This year marks the 30-year anniversary of Operation Desert Storm. Due to the Defense Department's successful use of space-based capabilities during the conflict, many experts consider Desert Storm to have been the first space war.
Many of the space capabilities initially deployed at the time, such as the Global Positioning System, have become vital components in how the United States conducts military operations.
Space Force Lt. Gen. B. Chance Saltzman, deputy chief of Space Operations, today discussed the role the space domain played during conflicts and how that technology has evolved over the last 30 years at a Brookings Institution event.
During Desert Storm, in early 1991, commanders were able to keep track of the Iraqi army maneuvering through a sandstorm through the use of GPS, something that could not have occurred in previous conflicts, he said. Saltzman said he joined the Air Force the year after Desert Storm, but he was mentored by many of the leaders involved in that war.
GPS, which uses satellites to pinpoint location, also enabled the use of precision munitions, which had a devastating effect on the Iraqi army — "both physically — because we were hitting the enemy — and mentally because they had no idea how we were able to track them through the weather, through the night," he said.

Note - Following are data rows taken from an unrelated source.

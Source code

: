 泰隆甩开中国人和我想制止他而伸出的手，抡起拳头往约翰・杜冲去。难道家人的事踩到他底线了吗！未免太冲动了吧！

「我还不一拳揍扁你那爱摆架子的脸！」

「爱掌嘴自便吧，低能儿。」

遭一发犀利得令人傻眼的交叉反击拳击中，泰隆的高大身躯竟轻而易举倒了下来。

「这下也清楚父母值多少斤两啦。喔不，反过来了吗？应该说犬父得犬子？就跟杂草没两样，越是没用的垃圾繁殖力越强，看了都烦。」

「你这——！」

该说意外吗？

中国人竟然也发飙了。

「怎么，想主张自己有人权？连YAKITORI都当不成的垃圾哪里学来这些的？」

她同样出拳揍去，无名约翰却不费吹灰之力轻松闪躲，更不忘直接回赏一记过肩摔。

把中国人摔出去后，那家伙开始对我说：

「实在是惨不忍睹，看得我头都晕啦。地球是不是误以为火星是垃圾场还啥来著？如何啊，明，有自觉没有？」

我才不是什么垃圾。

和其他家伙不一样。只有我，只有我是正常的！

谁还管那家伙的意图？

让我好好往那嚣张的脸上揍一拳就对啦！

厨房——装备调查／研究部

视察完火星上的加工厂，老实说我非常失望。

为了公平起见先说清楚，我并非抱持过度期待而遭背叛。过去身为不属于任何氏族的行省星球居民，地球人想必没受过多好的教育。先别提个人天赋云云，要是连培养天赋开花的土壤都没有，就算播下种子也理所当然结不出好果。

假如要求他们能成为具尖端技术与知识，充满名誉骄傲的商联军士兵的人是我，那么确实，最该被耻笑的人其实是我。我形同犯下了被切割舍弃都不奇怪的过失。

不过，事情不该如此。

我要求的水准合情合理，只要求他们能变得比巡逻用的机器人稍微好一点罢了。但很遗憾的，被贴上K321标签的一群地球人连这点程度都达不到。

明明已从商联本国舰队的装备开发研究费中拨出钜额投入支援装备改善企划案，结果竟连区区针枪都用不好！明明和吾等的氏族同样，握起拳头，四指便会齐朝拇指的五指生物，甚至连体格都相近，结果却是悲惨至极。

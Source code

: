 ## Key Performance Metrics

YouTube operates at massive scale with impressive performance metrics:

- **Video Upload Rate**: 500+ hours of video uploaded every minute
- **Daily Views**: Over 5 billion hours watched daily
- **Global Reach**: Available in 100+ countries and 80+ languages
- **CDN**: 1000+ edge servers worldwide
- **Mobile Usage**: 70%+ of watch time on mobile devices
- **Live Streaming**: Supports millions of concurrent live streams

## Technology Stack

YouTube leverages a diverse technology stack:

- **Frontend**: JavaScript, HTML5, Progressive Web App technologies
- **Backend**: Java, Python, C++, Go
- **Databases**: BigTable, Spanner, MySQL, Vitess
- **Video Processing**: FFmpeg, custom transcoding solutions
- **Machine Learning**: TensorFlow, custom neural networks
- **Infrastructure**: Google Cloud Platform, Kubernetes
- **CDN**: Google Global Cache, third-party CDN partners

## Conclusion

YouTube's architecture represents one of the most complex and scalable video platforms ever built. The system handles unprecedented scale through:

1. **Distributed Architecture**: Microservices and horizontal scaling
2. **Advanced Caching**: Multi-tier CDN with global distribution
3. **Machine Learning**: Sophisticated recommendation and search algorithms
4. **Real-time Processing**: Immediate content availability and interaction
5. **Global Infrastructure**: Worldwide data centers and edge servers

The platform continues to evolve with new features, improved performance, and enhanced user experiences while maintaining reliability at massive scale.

Protecting America's Global Positioning System
Satellite communications during Desert Storm also enabled about 50% of the communications networks that were critical to command and control, he said.
Since Desert Storm, space-based capabilities have dramatically improved, Saltzman said. "If there's a missile launched on the surface of the Earth, we know about it."
The biggest change since Desert Storm is that the space domain is no longer a benign environment, he said. Adversaries realize that they cannot take on the U.S. military in direct combat, so they've decided to use space as a low-cost way to gain an asymmetric advantage.
"Now, we have a space force that's focused every day on making sure that we can protect and defend and use the space domain the way we need to, both militarily or commercially and civilly to meet our national interests," he said.